2.5. Life Cycle Costing (LCC) Analysis

To complement the environmental evaluation, a life cycle costing (LCC) analysis was performed to assess the economic feasibility of integrating zeolite and various fiber types into HPC [45,46]. LCC provides a holistic view of the total financial investment required over the entire lifespan of the material, from initial production and construction to maintenance and end-of-life disposal [47]. This economic assessment included material procurement costs [48,49,50].

The cost analysis considered both the upfront expenses and the long-term economic benefits associated with enhanced durability, reduced repair frequency, and lower maintenance costs over the structure’s service life [51,52]. The financial data were gathered from market prices and industry reports, ensuring a realistic cost estimation.

3. Results

3.1. Fresh Properties

3.1.1. Flow Properties

The slump results for various mixing designs are presented in Figure 3, which illustrates the flowability and workability of the different concrete mixes evaluated in this study. Slump, as a measure of the consistency and viscosity of the fresh concrete, is a critical parameter that influences the ease of handling, placement, and overall performance of concrete in construction applications. According to the data illustrated in the figure, it can be observed that, in general, the addition of fibers in the concrete mix resulted in a reduction in slump compared to the mixing design that did not include fibers. This trend was indicative of increased viscosity and cohesiveness in the concrete matrix when fibers were included, likely due to the interaction between the fibers and the cement paste.

In this research, building on findings from previous studies, it was demonstrated that increasing the fiber content beyond 1.5% posed significant challenges, making it difficult—if not impossible—to achieve the same workability (slump) in the concrete samples [25]. Consequently, this fiber percentage was selected for further investigation. Additionally, our results indicated that for samples containing 1.5% synthetic macro fibers and steel fibers, it was necessary to adjust the amount of superplasticizer to levels nearly identical to those established in the mixing design for samples without fibers in order to maintain consistent slump values. This information is detailed in Table 3 of the mixing designs included in this research.

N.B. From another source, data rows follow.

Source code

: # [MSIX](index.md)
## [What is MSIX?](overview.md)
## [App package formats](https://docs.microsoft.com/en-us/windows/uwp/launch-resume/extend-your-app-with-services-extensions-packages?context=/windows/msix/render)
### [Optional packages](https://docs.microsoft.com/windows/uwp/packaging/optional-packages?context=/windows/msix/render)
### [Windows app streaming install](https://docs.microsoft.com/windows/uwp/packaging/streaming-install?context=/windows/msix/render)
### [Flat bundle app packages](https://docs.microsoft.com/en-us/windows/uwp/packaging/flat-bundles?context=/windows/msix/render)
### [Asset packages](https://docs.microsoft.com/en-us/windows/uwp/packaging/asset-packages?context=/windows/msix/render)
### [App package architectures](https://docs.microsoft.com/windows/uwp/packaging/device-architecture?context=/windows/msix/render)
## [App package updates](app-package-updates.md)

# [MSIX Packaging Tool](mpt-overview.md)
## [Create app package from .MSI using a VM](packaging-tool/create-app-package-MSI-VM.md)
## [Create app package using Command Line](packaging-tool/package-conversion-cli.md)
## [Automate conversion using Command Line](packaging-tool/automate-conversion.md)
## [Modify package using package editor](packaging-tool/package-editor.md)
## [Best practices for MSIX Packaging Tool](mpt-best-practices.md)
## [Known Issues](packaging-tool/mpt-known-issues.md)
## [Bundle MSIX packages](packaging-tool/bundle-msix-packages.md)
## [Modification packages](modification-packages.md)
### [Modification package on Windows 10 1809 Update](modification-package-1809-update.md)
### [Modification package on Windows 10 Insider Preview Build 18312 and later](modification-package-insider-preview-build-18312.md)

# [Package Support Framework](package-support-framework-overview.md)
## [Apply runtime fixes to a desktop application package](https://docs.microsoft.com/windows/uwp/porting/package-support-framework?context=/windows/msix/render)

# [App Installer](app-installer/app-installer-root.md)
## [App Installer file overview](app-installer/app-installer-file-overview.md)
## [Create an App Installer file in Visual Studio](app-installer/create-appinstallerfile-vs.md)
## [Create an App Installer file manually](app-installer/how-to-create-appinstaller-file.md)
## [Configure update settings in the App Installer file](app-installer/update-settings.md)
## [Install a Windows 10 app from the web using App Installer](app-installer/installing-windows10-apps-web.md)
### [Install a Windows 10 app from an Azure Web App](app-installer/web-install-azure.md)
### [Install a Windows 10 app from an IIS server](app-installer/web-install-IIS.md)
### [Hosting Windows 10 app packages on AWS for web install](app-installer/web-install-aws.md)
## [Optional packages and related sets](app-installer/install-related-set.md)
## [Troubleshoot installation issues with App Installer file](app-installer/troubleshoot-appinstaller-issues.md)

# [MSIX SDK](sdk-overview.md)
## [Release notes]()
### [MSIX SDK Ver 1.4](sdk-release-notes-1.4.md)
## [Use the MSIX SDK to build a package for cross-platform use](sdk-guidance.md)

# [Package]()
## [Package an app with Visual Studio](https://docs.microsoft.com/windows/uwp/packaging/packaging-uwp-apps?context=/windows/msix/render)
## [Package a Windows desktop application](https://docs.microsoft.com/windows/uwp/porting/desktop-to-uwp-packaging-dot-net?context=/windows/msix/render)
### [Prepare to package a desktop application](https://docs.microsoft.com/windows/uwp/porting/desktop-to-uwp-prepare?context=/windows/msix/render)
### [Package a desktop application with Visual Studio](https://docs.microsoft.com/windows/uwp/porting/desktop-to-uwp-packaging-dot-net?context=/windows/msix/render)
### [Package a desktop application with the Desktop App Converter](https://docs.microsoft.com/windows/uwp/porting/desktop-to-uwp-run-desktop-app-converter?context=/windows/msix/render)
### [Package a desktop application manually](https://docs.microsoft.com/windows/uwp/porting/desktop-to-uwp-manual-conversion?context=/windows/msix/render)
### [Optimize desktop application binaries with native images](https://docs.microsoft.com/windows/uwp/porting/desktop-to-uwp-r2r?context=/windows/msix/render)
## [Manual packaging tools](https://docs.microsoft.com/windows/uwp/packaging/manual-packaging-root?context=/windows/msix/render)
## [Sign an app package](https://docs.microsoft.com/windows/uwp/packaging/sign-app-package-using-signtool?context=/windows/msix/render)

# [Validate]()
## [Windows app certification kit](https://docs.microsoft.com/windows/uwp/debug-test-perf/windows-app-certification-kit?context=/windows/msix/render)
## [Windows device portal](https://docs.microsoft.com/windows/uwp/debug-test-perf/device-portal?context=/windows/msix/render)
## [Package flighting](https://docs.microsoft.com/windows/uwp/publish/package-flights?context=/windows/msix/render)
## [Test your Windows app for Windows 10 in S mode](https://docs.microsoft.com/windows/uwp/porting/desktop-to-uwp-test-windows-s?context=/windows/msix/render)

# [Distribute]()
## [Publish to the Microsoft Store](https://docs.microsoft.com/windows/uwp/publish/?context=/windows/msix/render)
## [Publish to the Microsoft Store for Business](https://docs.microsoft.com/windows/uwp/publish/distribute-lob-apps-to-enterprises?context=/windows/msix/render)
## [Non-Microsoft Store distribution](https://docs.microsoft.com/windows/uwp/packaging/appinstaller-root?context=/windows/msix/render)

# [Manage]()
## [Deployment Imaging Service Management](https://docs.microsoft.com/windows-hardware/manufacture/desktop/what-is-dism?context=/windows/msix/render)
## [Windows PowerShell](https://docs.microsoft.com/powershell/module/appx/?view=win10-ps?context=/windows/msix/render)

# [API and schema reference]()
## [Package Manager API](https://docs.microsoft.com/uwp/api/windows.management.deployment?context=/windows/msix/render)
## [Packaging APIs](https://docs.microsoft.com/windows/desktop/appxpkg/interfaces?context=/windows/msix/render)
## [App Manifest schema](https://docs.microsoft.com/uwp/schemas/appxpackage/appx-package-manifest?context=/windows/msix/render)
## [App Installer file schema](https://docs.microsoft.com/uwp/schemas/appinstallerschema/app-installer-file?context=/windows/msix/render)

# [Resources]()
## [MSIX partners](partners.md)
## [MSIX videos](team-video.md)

Furthermore, as illustrated in Figure 3, the slump of the samples reinforced with synthetic and steel macro fibers was found to be nearly equivalent to that of the samples without any fibers. Previous studies have suggested that in samples reinforced with microfibers, an increase of 5 kg/m³ of superplasticizer is typically required to achieve comparable slump [25,46], a recommendation that was also incorporated in Table 3 of our study. In our findings, the slump reductions observed in samples reinforced with glass fibers and polypropylene were 12 mm and 8 mm, respectively, corroborating earlier research.

Among the different mixing designs assessed, the mix reinforced with polypropylene fibers exhibited the lowest slump value, measuring at just 178 mm. This significant decrease in slump suggested that the incorporation of polypropylene fibers enhanced the mixture’s ability to maintain its shape and reduced its workability. The lightweight and flexible nature of polypropylene fibers may contribute to this phenomenon by increasing internal friction and cohesiveness within the mix, thereby reducing fluidity. While polypropylene fibers are known to enhance the ductility and crack resistance of concrete, the trade-off in workability must be carefully considered, especially in applications requiring ease of placement and leveling.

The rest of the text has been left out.